Lupino would seem a lot more rancid were it not for the fact that we’ve already seen how Ford came by his wealth. One of the men that he killed, a Peralta was the last of a band of Spanish brothers who amassed the horde. But they themselves plundered it from the Apaches who in turn slaughtered all of the Peraltas except for the last of them. Clearly no one who has touched this gold has clean hands, and if Lupino succeeded in her plot, and Young dispatched Ford, she would be no worse than Ford himself. But “Lust for Gold” is a Glenn Ford movie from Columbia, not an Ida Lupino movie from Warner Brothers or The Filmmakers.

Ford gains a bit of audience sympathy when he finally realizes what Lupino’s game is. For all of his meanness he is a stranger in a strange land, a man whose native language is German, hence his nick-name The Dutchman, and Lupino plays on this by revealing that her mother was German, even cooing some German endearments to him. The fact that a countrywoman–a fellow stranger–could be just as greedy and deceitful as the Mexicans and Anglos he is surrounded by inflicts a deeper wound than any bullet fired by Young could do. The vengeance he prepares for the deceitful couple is sufficiently ghastly for a 1949 film. He indeed shows them the way to his mine, then takes their pack animals and the water, leaving them to perish in the wilderness, with all that plundered gold to comfort them. An earthquake cuts short their suffering but also re-buries the entrance to the mine. (Technically not a mine at all, simply a cave in which the Peraltas had stashed their plundered Apache gold.)

This concludes the flashback and one would think that the revelation of so much treachery and tragedy would give the young descendant second thoughts, but then the movie would have no ending. He must return to the Superstition Mountains, following the hints he gleaned from the recitation of his ancestor’s misdeeds, and he even discovers the key clue–but the assassin is waiting for him. It is the friendly, helpful deputy sheriff, but before he can arrange an accident for the lad, he is himself killed by the sheriff and a second deputy (Jay “Tonto” Silverheels, no less) who suspected him from the start. So what began as a forties mystery with a gold-hunting backdrop, ends as one. The Ford-Lupino-Young tragedy is relegated to a colorful western legend.

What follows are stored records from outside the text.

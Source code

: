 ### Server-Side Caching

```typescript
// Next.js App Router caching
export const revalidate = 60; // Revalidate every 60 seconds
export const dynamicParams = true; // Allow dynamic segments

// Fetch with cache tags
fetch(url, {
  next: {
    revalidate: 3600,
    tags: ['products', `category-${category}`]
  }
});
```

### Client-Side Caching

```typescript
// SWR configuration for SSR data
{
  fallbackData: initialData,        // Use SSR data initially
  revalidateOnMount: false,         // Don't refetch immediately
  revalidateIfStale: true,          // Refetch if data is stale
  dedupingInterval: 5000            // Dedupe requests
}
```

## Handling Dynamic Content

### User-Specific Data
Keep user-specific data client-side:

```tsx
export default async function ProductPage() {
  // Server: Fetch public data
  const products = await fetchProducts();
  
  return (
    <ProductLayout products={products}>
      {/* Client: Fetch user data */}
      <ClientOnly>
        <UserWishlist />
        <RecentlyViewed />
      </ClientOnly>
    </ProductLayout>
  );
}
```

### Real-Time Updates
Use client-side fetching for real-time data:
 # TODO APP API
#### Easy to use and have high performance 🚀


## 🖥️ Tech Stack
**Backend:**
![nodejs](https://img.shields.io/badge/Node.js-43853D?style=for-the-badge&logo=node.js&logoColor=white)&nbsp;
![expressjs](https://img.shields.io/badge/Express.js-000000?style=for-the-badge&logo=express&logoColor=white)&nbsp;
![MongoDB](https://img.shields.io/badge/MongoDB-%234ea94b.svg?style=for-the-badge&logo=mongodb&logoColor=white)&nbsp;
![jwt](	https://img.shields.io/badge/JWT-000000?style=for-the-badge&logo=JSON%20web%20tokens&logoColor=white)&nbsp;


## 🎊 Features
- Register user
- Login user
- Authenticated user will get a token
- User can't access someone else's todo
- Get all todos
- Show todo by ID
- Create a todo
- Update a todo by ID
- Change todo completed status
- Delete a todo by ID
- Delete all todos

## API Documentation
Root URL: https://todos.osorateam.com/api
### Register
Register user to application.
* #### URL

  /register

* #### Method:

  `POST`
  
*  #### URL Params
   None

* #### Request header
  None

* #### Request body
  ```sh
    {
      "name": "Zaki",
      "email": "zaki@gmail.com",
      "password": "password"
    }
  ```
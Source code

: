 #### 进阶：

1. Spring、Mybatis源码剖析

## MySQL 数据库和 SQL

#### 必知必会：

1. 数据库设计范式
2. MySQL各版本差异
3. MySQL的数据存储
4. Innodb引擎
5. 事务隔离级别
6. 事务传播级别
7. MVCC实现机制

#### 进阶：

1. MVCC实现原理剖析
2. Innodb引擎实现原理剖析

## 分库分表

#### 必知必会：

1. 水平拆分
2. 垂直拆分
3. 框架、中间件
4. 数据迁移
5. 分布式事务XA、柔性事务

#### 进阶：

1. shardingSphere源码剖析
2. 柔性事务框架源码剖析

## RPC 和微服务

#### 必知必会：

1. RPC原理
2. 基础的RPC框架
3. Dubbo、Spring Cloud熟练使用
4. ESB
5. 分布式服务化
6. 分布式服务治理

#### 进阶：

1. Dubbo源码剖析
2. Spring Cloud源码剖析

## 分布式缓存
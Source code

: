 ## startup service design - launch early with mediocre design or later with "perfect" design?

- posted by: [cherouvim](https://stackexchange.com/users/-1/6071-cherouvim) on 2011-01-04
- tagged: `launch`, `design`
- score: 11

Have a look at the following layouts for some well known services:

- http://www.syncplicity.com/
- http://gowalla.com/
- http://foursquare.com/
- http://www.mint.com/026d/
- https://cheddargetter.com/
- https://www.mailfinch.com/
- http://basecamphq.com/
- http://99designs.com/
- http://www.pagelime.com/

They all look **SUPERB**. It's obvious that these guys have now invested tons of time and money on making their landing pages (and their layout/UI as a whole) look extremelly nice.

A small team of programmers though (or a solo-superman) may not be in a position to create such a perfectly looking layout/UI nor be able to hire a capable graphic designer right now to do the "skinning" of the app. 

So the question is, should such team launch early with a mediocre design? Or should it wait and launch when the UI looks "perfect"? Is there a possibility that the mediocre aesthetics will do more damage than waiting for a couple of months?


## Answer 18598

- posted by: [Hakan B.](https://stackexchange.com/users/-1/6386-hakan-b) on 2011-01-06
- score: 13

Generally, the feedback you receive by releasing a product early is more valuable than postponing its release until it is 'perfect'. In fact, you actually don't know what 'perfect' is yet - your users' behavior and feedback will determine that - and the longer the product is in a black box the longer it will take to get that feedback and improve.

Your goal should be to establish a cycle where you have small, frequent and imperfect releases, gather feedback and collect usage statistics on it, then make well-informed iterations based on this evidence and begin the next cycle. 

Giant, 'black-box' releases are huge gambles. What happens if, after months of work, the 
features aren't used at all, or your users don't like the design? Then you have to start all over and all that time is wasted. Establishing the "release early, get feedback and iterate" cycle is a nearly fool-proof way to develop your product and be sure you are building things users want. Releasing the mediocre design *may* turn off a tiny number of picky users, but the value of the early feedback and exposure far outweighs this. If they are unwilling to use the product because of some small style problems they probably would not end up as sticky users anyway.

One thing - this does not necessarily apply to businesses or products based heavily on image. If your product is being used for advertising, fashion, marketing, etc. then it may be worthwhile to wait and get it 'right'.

“Lust for Gold” is an interesting example of a hybrid western. Advertised as a straight period western, it may have thrown audiences with its contemporary wrap-around structure. Perhaps more unsatisfying was the manner in which Ford’s Walz just fades out of the story. A “Duel in the Sun”-type love-death finale for Ford and Lupino might have been satisfying, but if Ford was buried in the earthquake that claimed Lupino, however would his descendant have inherited the map?